[Collected data entries]
┄┄┄┄┄┄
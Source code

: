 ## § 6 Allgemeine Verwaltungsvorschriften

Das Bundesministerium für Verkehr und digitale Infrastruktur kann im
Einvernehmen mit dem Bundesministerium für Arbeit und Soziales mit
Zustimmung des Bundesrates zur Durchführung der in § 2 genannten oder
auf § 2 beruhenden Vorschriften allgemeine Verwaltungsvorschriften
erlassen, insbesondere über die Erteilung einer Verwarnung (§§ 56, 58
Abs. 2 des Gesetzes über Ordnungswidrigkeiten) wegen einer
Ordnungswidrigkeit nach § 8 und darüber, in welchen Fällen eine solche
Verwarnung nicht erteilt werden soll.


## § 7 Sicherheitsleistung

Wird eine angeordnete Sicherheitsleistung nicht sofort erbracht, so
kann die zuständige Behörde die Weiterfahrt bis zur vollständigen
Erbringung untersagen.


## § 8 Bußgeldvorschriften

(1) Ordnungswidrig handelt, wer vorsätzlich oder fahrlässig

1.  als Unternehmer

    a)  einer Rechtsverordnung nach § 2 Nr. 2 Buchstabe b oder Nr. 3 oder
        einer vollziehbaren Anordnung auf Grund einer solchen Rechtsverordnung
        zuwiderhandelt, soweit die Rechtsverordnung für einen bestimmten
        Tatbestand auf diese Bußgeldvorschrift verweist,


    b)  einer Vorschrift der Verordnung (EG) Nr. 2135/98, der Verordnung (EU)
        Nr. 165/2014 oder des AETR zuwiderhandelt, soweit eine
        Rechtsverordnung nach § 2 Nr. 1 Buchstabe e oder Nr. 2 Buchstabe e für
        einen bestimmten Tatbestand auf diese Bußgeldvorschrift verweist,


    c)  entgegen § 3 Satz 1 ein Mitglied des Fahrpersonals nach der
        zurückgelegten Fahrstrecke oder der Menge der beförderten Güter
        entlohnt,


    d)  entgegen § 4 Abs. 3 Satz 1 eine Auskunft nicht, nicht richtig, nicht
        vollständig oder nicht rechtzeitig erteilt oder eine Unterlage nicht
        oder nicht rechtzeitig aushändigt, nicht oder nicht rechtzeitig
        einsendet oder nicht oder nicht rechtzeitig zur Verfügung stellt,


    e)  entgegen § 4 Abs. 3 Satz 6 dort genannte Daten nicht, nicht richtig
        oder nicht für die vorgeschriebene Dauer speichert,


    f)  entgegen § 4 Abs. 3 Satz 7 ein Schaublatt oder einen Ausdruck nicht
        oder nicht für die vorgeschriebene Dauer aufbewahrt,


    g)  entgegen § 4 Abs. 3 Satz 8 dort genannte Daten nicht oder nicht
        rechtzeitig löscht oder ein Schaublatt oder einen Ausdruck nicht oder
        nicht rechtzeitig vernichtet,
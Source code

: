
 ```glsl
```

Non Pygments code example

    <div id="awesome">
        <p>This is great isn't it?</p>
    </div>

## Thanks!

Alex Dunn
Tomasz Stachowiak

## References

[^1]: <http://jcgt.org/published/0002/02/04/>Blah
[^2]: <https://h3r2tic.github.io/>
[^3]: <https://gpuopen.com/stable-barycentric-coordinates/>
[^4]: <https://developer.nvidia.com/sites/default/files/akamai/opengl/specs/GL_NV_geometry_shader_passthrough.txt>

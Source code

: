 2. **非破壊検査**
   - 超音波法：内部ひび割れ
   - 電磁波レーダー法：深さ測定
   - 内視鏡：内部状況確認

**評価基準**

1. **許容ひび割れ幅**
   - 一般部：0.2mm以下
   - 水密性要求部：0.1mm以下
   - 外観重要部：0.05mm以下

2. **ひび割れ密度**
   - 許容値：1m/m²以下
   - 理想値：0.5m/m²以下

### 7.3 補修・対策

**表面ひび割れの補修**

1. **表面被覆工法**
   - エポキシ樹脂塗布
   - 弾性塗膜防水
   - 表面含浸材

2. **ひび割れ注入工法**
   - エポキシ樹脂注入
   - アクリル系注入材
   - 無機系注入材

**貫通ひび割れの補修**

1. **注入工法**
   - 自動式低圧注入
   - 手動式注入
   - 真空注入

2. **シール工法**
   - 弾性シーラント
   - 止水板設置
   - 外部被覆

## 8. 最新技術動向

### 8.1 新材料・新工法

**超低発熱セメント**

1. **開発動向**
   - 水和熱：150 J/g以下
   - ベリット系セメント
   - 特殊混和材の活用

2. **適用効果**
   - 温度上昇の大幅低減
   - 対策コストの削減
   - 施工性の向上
┄┄┄┄┄┄
__Try it__.
In the entries above, find every line with the word "Bundesministerium" and list it.

__Task answer__.
Das Bundesministerium für Verkehr und digitale Infrastruktur kann im
Einvernehmen mit dem Bundesministerium für Arbeit und Soziales mit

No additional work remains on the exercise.